[Plain-text document sources]
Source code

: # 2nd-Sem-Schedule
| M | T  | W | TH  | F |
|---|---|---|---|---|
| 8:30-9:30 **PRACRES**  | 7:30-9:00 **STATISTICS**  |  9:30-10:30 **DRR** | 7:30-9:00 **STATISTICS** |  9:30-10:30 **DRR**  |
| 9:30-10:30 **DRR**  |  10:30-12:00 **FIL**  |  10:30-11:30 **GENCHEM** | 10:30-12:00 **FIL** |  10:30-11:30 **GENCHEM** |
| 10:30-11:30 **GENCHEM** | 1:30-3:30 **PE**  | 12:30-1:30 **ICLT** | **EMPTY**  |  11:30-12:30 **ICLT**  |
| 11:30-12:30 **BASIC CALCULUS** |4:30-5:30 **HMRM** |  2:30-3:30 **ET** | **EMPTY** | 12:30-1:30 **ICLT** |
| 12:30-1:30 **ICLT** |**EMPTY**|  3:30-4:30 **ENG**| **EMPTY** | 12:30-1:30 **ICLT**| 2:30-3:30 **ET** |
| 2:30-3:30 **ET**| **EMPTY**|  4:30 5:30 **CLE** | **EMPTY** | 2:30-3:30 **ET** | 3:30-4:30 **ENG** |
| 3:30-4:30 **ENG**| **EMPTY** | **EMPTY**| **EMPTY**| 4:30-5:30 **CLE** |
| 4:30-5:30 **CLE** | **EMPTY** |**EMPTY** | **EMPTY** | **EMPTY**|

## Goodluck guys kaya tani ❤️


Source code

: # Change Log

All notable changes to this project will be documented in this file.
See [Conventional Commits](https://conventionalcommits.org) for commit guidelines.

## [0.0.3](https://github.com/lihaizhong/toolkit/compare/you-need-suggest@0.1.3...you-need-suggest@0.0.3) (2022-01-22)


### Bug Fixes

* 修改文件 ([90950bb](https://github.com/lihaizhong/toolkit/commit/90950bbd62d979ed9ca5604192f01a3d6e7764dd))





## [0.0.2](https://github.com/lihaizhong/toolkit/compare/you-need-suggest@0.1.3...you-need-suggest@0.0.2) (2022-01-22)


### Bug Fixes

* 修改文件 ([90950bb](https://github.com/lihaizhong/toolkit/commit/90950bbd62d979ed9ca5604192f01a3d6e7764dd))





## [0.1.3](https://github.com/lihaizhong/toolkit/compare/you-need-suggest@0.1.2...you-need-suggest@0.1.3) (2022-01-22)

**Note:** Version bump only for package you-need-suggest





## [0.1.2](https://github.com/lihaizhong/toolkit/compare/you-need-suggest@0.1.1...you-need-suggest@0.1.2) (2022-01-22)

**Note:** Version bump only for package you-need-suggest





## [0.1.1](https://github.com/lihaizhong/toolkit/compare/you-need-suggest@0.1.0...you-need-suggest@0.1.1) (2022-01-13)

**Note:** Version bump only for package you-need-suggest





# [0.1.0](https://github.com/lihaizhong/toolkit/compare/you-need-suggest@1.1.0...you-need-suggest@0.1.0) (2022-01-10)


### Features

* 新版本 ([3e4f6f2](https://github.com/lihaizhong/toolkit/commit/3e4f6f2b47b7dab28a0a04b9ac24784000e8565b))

Problem description:
Every line above that includes the string "ICLT" needs to be copied.

Answer space:
| 10:30-11:30 **GENCHEM** | 1:30-3:30 **PE**  | 12:30-1:30 **ICLT** | **EMPTY**  |  11:30-12:30 **ICLT**  |
| 11:30-12:30 **BASIC CALCULUS** |4:30-5:30 **HMRM** |  2:30-3:30 **ET** | **EMPTY** | 12:30-1:30 **ICLT** |
| 12:30-1:30 **ICLT** |**EMPTY**|  3:30-4:30 **ENG**| **EMPTY** | 12:30-1:30 **ICLT**| 2:30-3:30 **ET** |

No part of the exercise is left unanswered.